Rep. Ann Wagner, presiding over her first hearing as Subcommittee Chair, opened her questioning by asking whether President Trump can remove CFPB Director Cordray immediately, even without a final decision in PHH. Rep. Wagner quoted former Congressman Barney Frank’s remarks at a 2012 hearing during which Rep. Frank said, “No one doubts that if a change in Administration comes, and the new President disagrees with the existing Director, he or she can be removed. And proving that you were not inefficient, the burden of proof being on you, would be overwhelming.”

Each of three CFPB critics called as witnesses engaged with Rep. Wagner’s line of questioning and agreed that President Trump is not obligated to wait for a final decision in PHH before choosing to remove Director Cordray. Nonetheless, as the American Banker has noted, the “smart money” likely remains on President Trump waiting to make any decision on Director Cordray’s future until after the en banc D.C. Circuit decides PHH v. CFPB.

Arguments in PHH are scheduled for May 24th. Late last week, the United States Department of Justice, in a reversal of its previous position, came out against the CFPB’s current structure. The DOJ now takes the position that the CFPB’s current structure is unconstitutional.

The spectacle of one government agency opposing another in court is rare and noteworthy, but is not so surprising in this case. As we noted in October, “the [PHH] decision increases Presidential power and a new Administration may not object to that result.” Indeed, the DOJ’s brief notes that previous administrations, both Republican and Democratic, have raised objections to restrictions on the President’s removal authority.

Though the DOJ has now come down on the side of PHH, the positions of the DOJ and PHH do not overlap entirely. The DOJ maintains that the D.C. Circuit may hand PHH a victory on statutory grounds and thus avoid deciding the separation-of-powers question, though it notes that the court could, in its discretion, choose to reach the constitutional issue. PHH, in contrast, takes what we believe to be the more compelling view, arguing that the court must either address the separation-of-powers issue or vacate the CFPB’s decision without remanding. To do otherwise, PHH argues, would be to remand the case to an unconstitutional agency.

The DOJ and PHH also differ on the proper remedy if the CFPB’s structure is found to be unconstitutional.
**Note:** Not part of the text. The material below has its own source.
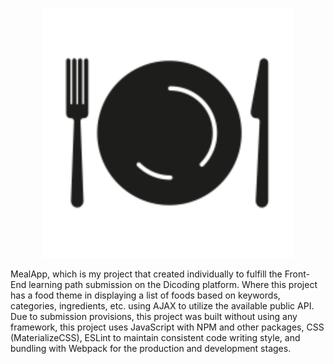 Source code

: <p align="center"><a href="https://rendyp-meal.vercel.app/" target="_blank"><img src="src/images/logo.png" width="400" alt="Laravel Logo"></a></p>
MealApp, which is my project that created individually to fulfill the Front-End learning path submission on the Dicoding platform. Where this project has a food theme in displaying a list of foods based on keywords, categories, ingredients, etc. using AJAX to utilize the available public API. Due to submission provisions, this project was built without using any framework, this project uses JavaScript with NPM and other packages, CSS (MaterializeCSS), ESLint to maintain consistent code writing style, and bundling with Webpack for the production and development stages.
The DOJ, agreeing with the panel below, believes that the restrictions on the President’s removal authority can be severed from the rest of the statute, making the CFPB director subject to Presidential removal but otherwise leaving the CFPB intact. In contrast, PHH argues that severability is unworkable in this case and that the CFPB must be struck down “as a whole.”  PHH’s position on this aspect of the case, which did not persuade a panel of three Republican appointees, seems unlikely to gain more traction before the en banc D.C. Circuit.

A brief from the CFPB in response to these and other arguments is due by March 31. Stay tuned to FinRegReform for updates.

[1] Olson stressed that he was appearing only in his personal capacity and that he was expressing only his personal views.